Executive Law § 297 (2) (a) requires service of the administrative complaint “upon the respondent” which is in contrast to Education Law § 3813 (1) which requires presentment to “the governing body of said district or school”. While the two entities may be the same, they are not necessarily so. The named respondent in the administrative proceeding was the “Saranac Lake Central School District” and not its Board of Education.
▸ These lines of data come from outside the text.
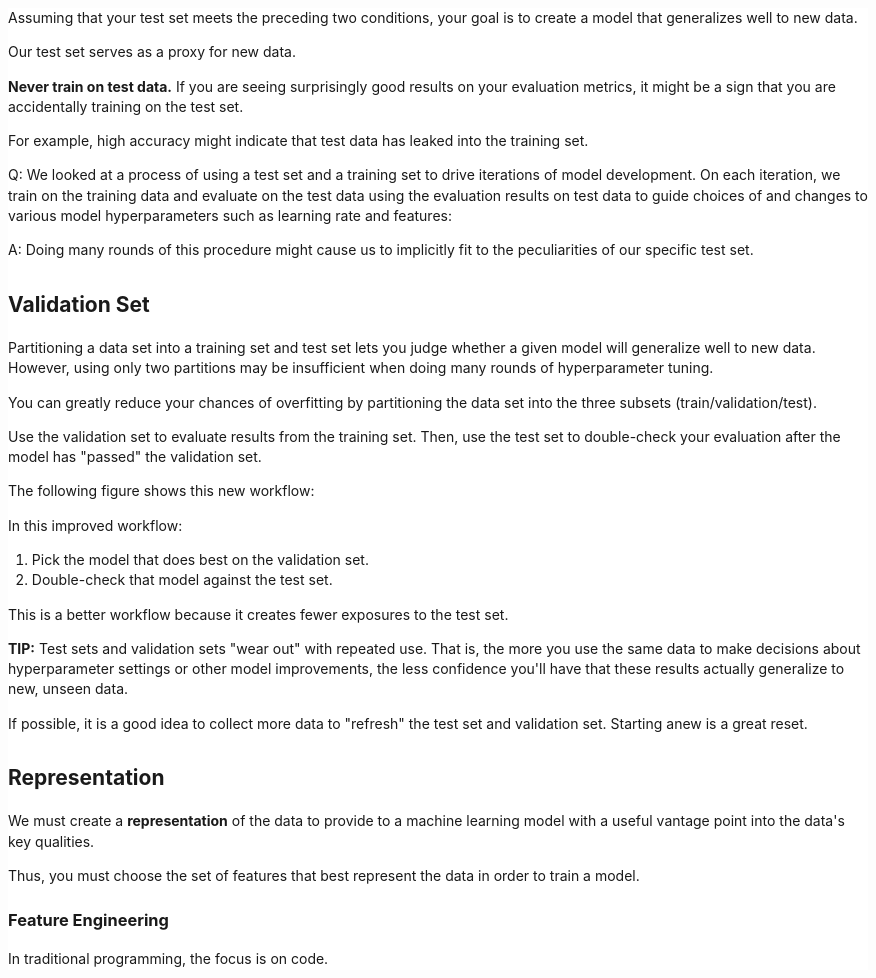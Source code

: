Assuming that your test set meets the preceding two conditions, your goal is to create a model that generalizes well to new data. 

Our test set serves as a proxy for new data. 

**Never train on test data.** If you are seeing surprisingly good results on your evaluation metrics, it might be a sign that you are accidentally training on the test set. 

For example, high accuracy might indicate that test data has leaked into the training set.

Q: We looked at a process of using a test set and a training set to drive iterations of model development. On each iteration, we train on the training data and evaluate on the test data using the evaluation results on test data to guide choices of and changes to various model hyperparameters such as learning rate and features:

A: Doing many rounds of this procedure might cause us to implicitly fit to the peculiarities of our specific test set.


## Validation Set

Partitioning a data set into a training set and test set lets you judge whether a given model will generalize well to new data. However, using only two partitions may be insufficient when doing many rounds of hyperparameter tuning.

You can greatly reduce your chances of overfitting by partitioning the data set into the three subsets (train/validation/test). 

Use the validation set to evaluate results from the training set. Then, use the test set to double-check your evaluation after the model has "passed" the validation set. 

The following figure shows this new workflow:

In this improved workflow:

  1. Pick the model that does best on the validation set.
  2. Double-check that model against the test set. 
  
This is a better workflow because it creates fewer exposures to the test set.

**TIP:** Test sets and validation sets "wear out" with repeated use. That is, the more you use the same data to make decisions about hyperparameter settings or other model improvements, the less confidence you'll have that these results actually generalize to new, unseen data.

If possible, it is a good idea to collect more data to "refresh" the test set and validation set. Starting anew is a great reset.


## Representation

We must create a **representation** of the data to provide to a machine learning model with a useful vantage point into the data's key qualities. 

Thus, you must choose the set of features that best represent the data in order to train a model. 

### Feature Engineering

In traditional programming, the focus is on code.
CPLR 311 (a) (7) provides that service upon a school district shall be “to a school officer, as defined in the education law”. Education Law § 2 (13) defines a school officer as follows: “The term ‘school officer’ means a clerk, collector, or treasurer of any school district; a trustee; a member of a board of education or other body in control of the schools by whatever name known in a union free school district, central school district, central high school district, or in a city school district; a superintendent of schools; a district superintendent; a supervisor of attendance or attendance officer; or other elective or appointive officer in a school district whose duties generally relate to the administration of affairs connected with the public school system.”
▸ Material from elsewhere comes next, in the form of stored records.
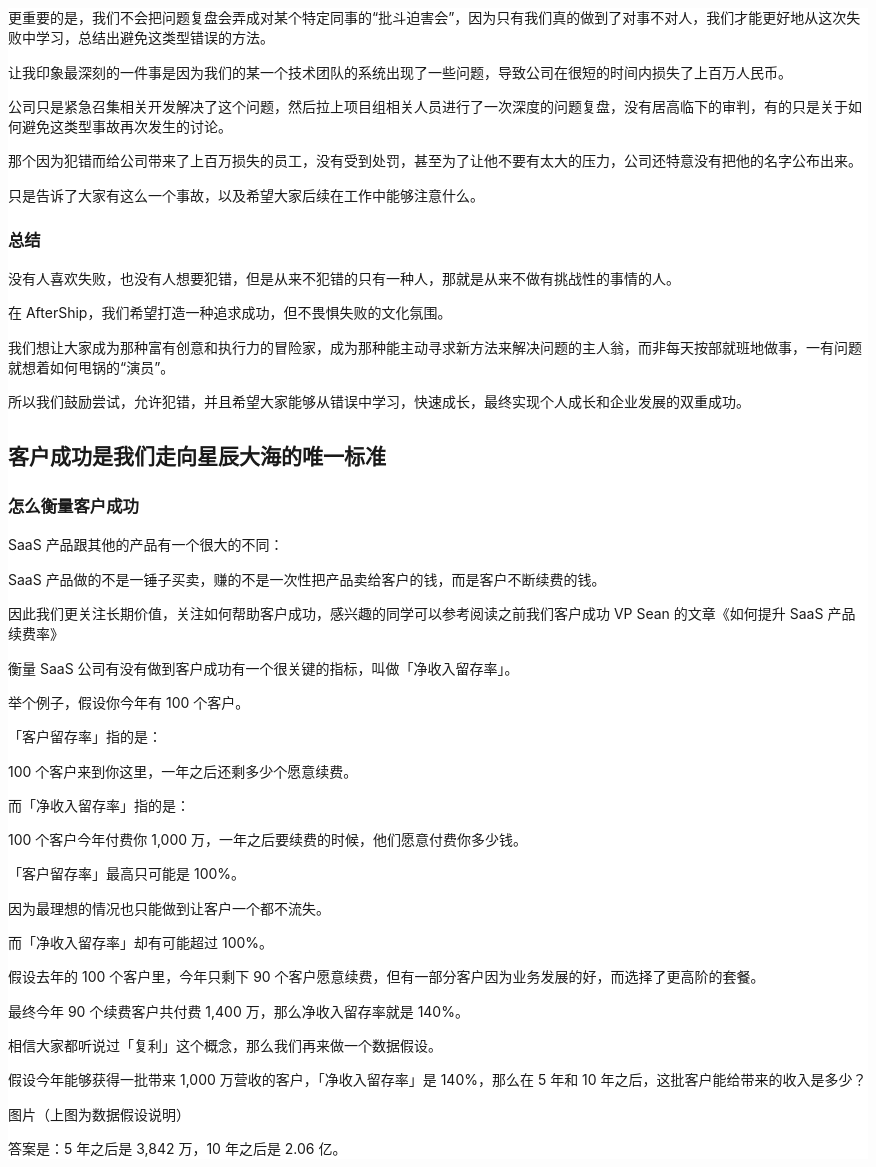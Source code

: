 更重要的是，我们不会把问题复盘会弄成对某个特定同事的“批斗迫害会”，因为只有我们真的做到了对事不对人，我们才能更好地从这次失败中学习，总结出避免这类型错误的方法。

让我印象最深刻的一件事是因为我们的某一个技术团队的系统出现了一些问题，导致公司在很短的时间内损失了上百万人民币。

公司只是紧急召集相关开发解决了这个问题，然后拉上项目组相关人员进行了一次深度的问题复盘，没有居高临下的审判，有的只是关于如何避免这类型事故再次发生的讨论。

那个因为犯错而给公司带来了上百万损失的员工，没有受到处罚，甚至为了让他不要有太大的压力，公司还特意没有把他的名字公布出来。

只是告诉了大家有这么一个事故，以及希望大家后续在工作中能够注意什么。

### 总结

没有人喜欢失败，也没有人想要犯错，但是从来不犯错的只有一种人，那就是从来不做有挑战性的事情的人。

在 AfterShip，我们希望打造一种追求成功，但不畏惧失败的文化氛围。

我们想让大家成为那种富有创意和执行力的冒险家，成为那种能主动寻求新方法来解决问题的主人翁，而非每天按部就班地做事，一有问题就想着如何甩锅的“演员”。

所以我们鼓励尝试，允许犯错，并且希望大家能够从错误中学习，快速成长，最终实现个人成长和企业发展的双重成功。




## 客户成功是我们走向星辰大海的唯一标准

### 怎么衡量客户成功

SaaS 产品跟其他的产品有一个很大的不同：

SaaS 产品做的不是一锤子买卖，赚的不是一次性把产品卖给客户的钱，而是客户不断续费的钱。

因此我们更关注长期价值，关注如何帮助客户成功，感兴趣的同学可以参考阅读之前我们客户成功 VP Sean 的文章《如何提升 SaaS 产品续费率》

衡量 SaaS 公司有没有做到客户成功有一个很关键的指标，叫做「净收入留存率」。

举个例子，假设你今年有  100  个客户。

「客户留存率」指的是：

100 个客户来到你这里，一年之后还剩多少个愿意续费。

而「净收入留存率」指的是： 

100 个客户今年付费你 1,000 万，一年之后要续费的时候，他们愿意付费你多少钱。

「客户留存率」最高只可能是 100%。

因为最理想的情况也只能做到让客户一个都不流失。

而「净收入留存率」却有可能超过 100%。

假设去年的 100 个客户里，今年只剩下 90 个客户愿意续费，但有一部分客户因为业务发展的好，而选择了更高阶的套餐。

最终今年 90 个续费客户共付费 1,400 万，那么净收入留存率就是 140%。

相信大家都听说过「复利」这个概念，那么我们再来做一个数据假设。

假设今年能够获得一批带来 1,000 万营收的客户，「净收入留存率」是 140%，那么在 5 年和 10 年之后，这批客户能给带来的收入是多少？

图片（上图为数据假设说明）

答案是：5 年之后是 3,842 万，10 年之后是 2.06 亿。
The foregoing definition allows the Division of Human Rights to serve various persons when complying with Executive Law § 297 (2) (a), including “a member of a board of education” or a “district superintendent”. In our case, the Division of Human Rights chose to serve the District Superintendent. As the Court of Appeals held in the Parochial Bus Sys. case (supra), service upon a District Superintendent rather than the “governing body of [the] district or school” (in this case the Board of Education) does not establish compliance with Education Law § 3813 (1). Thus, the fact that the Division of Human Rights had complied with Executive Law § 297 (2) (a) by serving the District Superintendent would have been of no help to the Appellate Division in deciding whether Education Law § 3813 (1) had been complied with by service upon the Board of Education of the Saranac Lake Central School District. As a consequence, the allegations of negligence set forth in the claim and the proposed claim fail to establish a meritorious cause of action.

*293Finally, late claim relief pursuant to Court of Claims Act § 10 (6) is unavailable in view of the court’s determination that the allegations of the proposed claim lack merit.